With the images left out, print every entry that follows exactly.

**Stored dataset items**
════════════════════

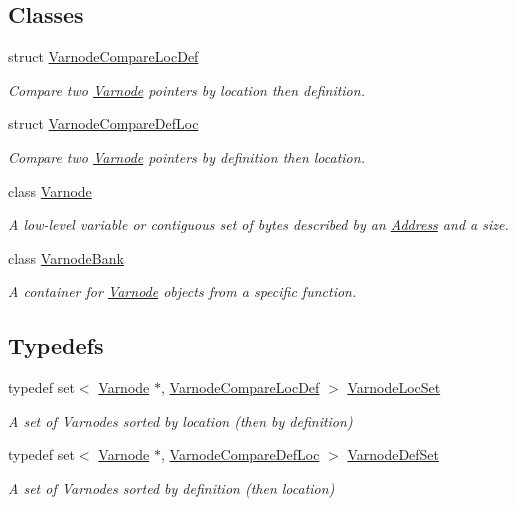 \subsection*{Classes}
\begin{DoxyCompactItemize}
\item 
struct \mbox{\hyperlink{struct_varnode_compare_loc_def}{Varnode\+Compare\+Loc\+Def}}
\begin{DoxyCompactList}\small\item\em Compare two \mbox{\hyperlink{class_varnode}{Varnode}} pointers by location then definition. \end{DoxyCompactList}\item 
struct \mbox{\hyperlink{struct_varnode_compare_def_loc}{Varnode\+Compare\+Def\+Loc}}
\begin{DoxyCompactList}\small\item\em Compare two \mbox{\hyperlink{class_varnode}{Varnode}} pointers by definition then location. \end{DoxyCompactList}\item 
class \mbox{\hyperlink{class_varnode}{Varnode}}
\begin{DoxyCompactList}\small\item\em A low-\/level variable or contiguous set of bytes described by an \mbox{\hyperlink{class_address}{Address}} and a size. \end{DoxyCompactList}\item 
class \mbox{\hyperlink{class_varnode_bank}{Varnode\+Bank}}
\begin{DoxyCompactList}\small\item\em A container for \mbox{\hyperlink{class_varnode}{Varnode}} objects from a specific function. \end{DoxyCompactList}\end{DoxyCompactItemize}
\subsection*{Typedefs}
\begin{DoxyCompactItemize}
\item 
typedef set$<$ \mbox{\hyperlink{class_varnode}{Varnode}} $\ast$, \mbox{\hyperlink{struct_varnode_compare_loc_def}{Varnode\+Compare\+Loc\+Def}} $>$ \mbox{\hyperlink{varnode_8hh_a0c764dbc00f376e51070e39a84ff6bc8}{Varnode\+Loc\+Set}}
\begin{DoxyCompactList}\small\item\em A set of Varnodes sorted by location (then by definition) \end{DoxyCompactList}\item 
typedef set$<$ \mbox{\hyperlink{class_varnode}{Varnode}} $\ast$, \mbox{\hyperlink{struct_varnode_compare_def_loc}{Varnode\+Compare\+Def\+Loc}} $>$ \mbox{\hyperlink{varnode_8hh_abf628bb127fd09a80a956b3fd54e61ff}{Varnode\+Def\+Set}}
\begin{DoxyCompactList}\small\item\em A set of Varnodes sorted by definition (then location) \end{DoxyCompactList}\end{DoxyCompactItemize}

════════════════════

**RESPONSE FOR THIS EXERCISE**
 \subsection*{Classes}
\begin{DoxyCompactItemize}
\item 
struct \mbox{\hyperlink{struct_varnode_compare_loc_def}{Varnode\+Compare\+Loc\+Def}}
\begin{DoxyCompactList}\small\item\em Compare two \mbox{\hyperlink{class_varnode}{Varnode}} pointers by location then definition. \end{DoxyCompactList}\item 
struct \mbox{\hyperlink{struct_varnode_compare_def_loc}{Varnode\+Compare\+Def\+Loc}}
\begin{DoxyCompactList}\small\item\em Compare two \mbox{\hyperlink{class_varnode}{Varnode}} pointers by definition then location. \end{DoxyCompactList}\item 
class \mbox{\hyperlink{class_varnode}{Varnode}}
\begin{DoxyCompactList}\small\item\em A low-\/level variable or contiguous set of bytes described by an \mbox{\hyperlink{class_address}{Address}} and a size. \end{DoxyCompactList}\item 
class \mbox{\hyperlink{class_varnode_bank}{Varnode\+Bank}}
\begin{DoxyCompactList}\small\item\em A container for \mbox{\hyperlink{class_varnode}{Varnode}} objects from a specific function. \end{DoxyCompactList}\end{DoxyCompactItemize}
\subsection*{Typedefs}
\begin{DoxyCompactItemize}
\item 
typedef set$<$ \mbox{\hyperlink{class_varnode}{Varnode}} $\ast$, \mbox{\hyperlink{struct_varnode_compare_loc_def}{Varnode\+Compare\+Loc\+Def}} $>$ \mbox{\hyperlink{varnode_8hh_a0c764dbc00f376e51070e39a84ff6bc8}{Varnode\+Loc\+Set}}
\begin{DoxyCompactList}\small\item\em A set of Varnodes sorted by location (then by definition) \end{DoxyCompactList}\item 
typedef set$<$ \mbox{\hyperlink{class_varnode}{Varnode}} $\ast$, \mbox{\hyperlink{struct_varnode_compare_def_loc}{Varnode\+Compare\+Def\+Loc}} $>$ \mbox{\hyperlink{varnode_8hh_abf628bb127fd09a80a956b3fd54e61ff}{Varnode\+Def\+Set}}
\begin{DoxyCompactList}\small\item\em A set of Varnodes sorted by definition (then location) \end{DoxyCompactList}\end{DoxyCompactItemize}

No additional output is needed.